START Source records
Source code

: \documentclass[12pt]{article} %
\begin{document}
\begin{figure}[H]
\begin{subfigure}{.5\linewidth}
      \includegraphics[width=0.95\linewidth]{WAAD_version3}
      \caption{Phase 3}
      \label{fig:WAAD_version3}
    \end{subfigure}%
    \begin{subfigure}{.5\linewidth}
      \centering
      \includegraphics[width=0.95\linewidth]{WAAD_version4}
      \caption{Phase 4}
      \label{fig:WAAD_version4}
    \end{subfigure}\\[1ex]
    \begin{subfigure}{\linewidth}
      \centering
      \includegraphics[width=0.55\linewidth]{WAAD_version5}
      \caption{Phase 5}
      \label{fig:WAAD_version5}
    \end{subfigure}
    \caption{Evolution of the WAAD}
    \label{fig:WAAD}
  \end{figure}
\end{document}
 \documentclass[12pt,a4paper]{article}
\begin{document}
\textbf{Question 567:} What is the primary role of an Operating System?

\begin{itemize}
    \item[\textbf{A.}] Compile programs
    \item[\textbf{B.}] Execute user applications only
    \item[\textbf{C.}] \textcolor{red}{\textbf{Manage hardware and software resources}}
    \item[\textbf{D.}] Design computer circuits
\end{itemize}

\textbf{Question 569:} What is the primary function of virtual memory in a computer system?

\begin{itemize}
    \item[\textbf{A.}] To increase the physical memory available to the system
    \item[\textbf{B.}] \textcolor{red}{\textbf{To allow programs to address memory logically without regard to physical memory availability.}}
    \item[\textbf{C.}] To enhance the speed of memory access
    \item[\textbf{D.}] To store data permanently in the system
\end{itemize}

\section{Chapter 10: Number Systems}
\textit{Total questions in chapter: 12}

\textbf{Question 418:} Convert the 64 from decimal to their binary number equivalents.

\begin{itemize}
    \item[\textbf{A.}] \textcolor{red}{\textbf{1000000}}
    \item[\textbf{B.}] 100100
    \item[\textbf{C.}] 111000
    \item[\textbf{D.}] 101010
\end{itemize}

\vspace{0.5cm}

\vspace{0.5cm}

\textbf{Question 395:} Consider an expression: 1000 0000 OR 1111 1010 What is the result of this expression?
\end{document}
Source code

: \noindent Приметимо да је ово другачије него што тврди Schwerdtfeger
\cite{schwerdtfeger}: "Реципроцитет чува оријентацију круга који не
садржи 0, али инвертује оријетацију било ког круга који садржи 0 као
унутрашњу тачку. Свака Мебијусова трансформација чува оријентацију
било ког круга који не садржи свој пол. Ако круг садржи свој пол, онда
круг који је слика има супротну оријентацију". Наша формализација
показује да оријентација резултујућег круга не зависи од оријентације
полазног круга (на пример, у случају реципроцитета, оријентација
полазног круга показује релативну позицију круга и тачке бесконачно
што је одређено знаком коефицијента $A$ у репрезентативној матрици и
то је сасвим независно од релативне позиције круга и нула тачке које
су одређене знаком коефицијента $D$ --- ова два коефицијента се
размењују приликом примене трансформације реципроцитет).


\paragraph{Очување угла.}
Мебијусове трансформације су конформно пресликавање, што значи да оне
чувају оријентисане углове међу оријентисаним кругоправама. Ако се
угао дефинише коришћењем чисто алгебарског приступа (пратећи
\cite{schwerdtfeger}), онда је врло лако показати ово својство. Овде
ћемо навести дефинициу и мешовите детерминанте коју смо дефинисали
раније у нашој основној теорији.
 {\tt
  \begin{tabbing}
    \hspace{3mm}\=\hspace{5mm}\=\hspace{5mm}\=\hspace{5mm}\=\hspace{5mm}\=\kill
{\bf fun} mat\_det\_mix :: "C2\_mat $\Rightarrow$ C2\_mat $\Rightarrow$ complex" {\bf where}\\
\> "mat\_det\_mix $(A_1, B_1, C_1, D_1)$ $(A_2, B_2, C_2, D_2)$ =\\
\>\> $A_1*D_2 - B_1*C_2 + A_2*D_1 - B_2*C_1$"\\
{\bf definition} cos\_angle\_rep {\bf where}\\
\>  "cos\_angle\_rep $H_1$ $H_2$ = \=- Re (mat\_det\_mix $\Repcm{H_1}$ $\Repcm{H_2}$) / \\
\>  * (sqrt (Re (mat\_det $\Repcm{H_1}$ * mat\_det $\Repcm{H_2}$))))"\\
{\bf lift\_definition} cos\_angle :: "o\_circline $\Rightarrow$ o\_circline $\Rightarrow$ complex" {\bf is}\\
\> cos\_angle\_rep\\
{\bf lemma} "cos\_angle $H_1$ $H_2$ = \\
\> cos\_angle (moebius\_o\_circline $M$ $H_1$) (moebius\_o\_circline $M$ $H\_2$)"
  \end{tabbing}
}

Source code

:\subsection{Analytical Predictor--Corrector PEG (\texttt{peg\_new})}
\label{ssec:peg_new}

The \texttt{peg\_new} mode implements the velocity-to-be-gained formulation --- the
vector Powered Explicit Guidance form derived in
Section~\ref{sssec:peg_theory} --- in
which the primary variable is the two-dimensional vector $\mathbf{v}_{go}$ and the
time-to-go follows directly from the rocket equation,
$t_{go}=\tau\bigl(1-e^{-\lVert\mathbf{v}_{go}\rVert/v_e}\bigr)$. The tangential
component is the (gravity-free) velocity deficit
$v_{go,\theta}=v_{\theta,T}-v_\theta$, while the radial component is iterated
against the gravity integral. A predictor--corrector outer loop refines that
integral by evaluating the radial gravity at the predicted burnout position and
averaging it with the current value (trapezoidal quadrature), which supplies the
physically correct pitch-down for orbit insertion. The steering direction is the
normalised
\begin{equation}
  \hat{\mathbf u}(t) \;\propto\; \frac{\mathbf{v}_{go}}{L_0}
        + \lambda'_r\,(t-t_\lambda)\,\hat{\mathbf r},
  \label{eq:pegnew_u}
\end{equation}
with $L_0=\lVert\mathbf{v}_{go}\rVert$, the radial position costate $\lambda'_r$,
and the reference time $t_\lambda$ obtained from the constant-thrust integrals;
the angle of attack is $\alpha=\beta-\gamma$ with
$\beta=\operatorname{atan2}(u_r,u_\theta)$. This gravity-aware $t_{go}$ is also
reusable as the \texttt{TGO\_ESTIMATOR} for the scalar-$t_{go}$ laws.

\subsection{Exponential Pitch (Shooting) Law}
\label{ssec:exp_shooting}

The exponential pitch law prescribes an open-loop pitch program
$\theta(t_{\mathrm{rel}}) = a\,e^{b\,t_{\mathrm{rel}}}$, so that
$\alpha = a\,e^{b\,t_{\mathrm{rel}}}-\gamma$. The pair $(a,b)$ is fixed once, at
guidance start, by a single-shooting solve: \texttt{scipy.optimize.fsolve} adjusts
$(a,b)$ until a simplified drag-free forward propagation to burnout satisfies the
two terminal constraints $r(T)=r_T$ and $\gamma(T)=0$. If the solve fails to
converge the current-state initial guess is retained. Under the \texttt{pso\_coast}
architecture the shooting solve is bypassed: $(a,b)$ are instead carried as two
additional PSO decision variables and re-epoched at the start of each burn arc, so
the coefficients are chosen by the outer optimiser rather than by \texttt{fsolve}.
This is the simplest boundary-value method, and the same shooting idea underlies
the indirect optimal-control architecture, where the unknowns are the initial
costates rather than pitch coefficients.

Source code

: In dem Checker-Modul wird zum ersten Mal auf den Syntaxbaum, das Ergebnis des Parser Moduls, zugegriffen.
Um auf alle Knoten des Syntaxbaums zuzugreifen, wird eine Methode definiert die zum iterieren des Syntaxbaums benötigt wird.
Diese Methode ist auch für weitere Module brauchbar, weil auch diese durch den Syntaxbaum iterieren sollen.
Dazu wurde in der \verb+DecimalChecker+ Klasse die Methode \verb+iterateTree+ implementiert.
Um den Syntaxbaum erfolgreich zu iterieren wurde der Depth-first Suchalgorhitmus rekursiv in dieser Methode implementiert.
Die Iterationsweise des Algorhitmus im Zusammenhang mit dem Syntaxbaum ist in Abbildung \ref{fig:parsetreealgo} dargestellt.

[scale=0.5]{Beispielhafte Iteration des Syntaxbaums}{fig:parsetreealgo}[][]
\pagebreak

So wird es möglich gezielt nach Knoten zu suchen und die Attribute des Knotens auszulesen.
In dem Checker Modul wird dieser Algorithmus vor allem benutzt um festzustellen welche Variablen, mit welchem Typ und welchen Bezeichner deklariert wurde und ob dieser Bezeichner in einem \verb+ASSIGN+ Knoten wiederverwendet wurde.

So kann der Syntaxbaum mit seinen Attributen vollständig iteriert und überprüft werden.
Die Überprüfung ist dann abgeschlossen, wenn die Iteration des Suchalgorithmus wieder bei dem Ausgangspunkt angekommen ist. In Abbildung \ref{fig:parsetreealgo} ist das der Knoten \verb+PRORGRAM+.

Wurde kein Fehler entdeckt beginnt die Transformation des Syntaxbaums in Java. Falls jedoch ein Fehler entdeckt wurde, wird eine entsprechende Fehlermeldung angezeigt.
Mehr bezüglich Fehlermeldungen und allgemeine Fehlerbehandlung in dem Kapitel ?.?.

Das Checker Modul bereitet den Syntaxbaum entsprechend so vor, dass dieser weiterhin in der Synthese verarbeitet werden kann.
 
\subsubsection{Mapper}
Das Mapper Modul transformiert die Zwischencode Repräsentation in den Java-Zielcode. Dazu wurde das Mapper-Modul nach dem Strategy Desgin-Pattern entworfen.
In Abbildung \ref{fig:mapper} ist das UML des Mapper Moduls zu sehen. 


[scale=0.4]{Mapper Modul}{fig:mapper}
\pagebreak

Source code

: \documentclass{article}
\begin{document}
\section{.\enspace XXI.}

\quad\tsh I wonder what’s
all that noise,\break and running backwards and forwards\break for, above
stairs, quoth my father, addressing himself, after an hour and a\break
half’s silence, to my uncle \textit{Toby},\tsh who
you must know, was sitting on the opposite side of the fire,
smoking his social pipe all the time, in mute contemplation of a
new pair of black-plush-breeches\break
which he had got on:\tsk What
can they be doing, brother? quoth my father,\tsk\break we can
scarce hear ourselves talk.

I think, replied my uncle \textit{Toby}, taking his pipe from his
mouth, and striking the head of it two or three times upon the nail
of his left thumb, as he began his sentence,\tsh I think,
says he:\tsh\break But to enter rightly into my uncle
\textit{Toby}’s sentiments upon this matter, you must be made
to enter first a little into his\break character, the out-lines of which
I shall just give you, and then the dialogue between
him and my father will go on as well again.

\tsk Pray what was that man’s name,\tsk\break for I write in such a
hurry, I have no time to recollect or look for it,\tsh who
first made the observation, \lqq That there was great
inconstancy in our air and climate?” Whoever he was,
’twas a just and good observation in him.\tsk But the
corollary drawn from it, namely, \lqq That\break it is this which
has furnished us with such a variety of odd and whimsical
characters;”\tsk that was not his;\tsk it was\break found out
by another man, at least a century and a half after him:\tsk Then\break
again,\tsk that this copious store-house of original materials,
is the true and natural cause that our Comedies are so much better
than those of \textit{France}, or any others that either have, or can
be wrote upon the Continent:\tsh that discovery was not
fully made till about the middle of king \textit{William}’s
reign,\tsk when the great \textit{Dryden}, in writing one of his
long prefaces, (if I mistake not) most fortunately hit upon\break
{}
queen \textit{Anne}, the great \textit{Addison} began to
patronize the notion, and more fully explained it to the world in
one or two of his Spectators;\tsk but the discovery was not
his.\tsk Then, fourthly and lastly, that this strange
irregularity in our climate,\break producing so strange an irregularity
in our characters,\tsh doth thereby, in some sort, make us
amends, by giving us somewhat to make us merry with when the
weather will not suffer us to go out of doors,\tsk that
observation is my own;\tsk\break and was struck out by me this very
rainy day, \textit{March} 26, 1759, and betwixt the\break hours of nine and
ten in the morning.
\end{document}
END Source records
● **What to produce**
Every line above from the line with "additional PSO decision" to the line with "This is the", inclusive, must be returned exactly; no other line belongs in the reply.

● **Output**
additional PSO decision variables and re-epoched at the start of each burn arc, so
the coefficients are chosen by the outer optimiser rather than by \texttt{fsolve}.
This is the simplest boundary-value method, and the same shooting idea underlies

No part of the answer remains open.